Classes, however, are marvelous. I’m so happy reading Racine’s “Phèdre” in French class, “The Iliad” in Humanities 101. But I write down quotes about the burning uselessness of love. I listen to R.E.M.’s “Losing My Religion” over and over — “Oh no, I’ve said too much; I haven’t said enough.”
I lie when a French teacher asks us to describe an ideal partner. I lie to my mom. I lie to my friends — and I beg the universe for help. But I can’t talk. Like T.S. Eliot’s soldiers, I’m hollow: “Lips that would kiss form prayers to broken stone.”
Then, finally, the year ends. I live. Time does its thing — its relentless, blessed thing. Tori Amos’ “Girl” becomes my touchstone: Forget what my family wants for me. What do I want for myself?
What I get: a girlfriend, a semester abroad, graduation, a fellowship to grad school — and a better world for LGBT people. Queer Nation, ACT UP, k.d. lang, Melissa Etheridge, “The Incredibly True Adventures of Two Girls in Love,” “Will and Grace” and “Ellen.”

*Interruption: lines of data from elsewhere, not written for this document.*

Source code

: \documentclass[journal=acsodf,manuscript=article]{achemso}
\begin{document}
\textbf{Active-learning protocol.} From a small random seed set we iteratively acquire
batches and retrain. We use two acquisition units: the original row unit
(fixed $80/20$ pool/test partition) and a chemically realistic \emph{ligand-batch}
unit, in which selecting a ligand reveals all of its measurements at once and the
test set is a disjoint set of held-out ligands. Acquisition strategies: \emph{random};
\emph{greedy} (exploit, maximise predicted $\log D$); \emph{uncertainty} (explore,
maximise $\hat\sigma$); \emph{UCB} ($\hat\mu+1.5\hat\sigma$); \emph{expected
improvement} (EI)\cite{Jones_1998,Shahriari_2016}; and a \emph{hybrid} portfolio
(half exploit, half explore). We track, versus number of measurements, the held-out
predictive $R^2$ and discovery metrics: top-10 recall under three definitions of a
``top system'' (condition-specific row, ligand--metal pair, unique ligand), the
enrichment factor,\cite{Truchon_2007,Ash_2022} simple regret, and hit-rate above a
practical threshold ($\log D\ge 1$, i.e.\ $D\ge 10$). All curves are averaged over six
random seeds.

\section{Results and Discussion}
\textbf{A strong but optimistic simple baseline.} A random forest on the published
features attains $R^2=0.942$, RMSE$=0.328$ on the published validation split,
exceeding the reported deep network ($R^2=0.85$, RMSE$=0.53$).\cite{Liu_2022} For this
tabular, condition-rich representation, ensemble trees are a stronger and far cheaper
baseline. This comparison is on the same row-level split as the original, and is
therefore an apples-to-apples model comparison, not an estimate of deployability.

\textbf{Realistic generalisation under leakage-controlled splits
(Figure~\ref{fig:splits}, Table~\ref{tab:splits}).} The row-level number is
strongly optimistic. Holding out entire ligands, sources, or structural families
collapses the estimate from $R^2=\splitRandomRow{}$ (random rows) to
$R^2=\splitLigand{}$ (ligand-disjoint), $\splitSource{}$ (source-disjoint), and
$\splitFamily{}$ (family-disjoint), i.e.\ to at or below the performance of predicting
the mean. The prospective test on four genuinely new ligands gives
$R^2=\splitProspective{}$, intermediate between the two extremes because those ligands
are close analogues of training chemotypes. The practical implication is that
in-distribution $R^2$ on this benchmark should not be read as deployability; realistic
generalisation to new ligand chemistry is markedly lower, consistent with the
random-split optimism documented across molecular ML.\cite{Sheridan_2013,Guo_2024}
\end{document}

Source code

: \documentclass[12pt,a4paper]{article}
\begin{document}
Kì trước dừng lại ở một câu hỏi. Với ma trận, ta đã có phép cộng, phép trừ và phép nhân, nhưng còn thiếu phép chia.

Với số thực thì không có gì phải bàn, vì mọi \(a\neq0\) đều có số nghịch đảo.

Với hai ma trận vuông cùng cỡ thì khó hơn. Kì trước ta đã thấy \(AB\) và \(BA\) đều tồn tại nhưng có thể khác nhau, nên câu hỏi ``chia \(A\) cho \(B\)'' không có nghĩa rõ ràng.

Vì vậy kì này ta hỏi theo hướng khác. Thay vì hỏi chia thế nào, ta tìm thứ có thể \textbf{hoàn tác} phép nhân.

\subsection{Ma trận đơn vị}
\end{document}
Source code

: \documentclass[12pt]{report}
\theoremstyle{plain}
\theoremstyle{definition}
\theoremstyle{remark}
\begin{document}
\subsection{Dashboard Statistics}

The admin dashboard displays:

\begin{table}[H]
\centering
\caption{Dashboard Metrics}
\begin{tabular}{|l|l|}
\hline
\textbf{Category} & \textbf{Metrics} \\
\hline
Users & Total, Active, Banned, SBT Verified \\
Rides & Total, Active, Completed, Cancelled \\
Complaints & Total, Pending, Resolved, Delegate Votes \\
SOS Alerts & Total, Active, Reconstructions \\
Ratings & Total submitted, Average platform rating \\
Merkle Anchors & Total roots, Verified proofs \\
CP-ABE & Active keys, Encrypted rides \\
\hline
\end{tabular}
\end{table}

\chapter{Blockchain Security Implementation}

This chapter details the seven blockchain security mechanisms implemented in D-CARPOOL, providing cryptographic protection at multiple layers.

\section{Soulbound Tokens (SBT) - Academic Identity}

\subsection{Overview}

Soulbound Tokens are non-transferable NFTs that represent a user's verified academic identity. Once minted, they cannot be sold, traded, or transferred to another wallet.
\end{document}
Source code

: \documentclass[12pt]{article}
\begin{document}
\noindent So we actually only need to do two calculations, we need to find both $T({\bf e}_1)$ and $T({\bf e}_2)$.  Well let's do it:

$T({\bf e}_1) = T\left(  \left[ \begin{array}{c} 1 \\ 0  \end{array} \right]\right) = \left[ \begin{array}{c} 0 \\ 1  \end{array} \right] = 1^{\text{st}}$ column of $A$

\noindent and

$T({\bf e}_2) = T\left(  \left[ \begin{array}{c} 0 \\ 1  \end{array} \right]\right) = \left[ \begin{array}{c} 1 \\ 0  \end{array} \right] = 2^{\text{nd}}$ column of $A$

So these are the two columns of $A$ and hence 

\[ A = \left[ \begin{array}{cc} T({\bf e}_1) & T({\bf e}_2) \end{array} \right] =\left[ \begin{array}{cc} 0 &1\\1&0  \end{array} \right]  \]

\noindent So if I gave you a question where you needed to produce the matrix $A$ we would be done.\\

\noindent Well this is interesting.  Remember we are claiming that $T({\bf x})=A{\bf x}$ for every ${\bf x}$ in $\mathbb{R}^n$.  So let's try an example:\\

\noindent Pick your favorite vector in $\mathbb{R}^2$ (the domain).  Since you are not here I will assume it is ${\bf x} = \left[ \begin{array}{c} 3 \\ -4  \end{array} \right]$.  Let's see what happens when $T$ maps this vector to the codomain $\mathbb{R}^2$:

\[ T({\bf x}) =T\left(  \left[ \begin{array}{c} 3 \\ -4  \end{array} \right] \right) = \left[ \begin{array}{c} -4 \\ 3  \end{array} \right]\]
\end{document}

People tell me it’s easier now for students — because of “Glee,” the Internet, Dan Savage, It Gets Better Project, marriage equality, Coming Out Week. I hope to hell that’s true.
Still, I know someone’s in a class or a dorm room, feeling ashamed, lonely, terrified about sexual orientation or gender identity.
If that’s you, please check out lgbt.uoregon.edu. The resource list is epic. And know you’ve got people like me to talk to.
But more importantly, you’ve got your own lodestar. You’ve got your heart. Don’t swallow it.
***
Suzi Steffen, a former arts editor at the Eugene Weekly, is an adjunct instructor in the School of Journalism and Communication. http://twitter.com/suzisteffen and [email protected]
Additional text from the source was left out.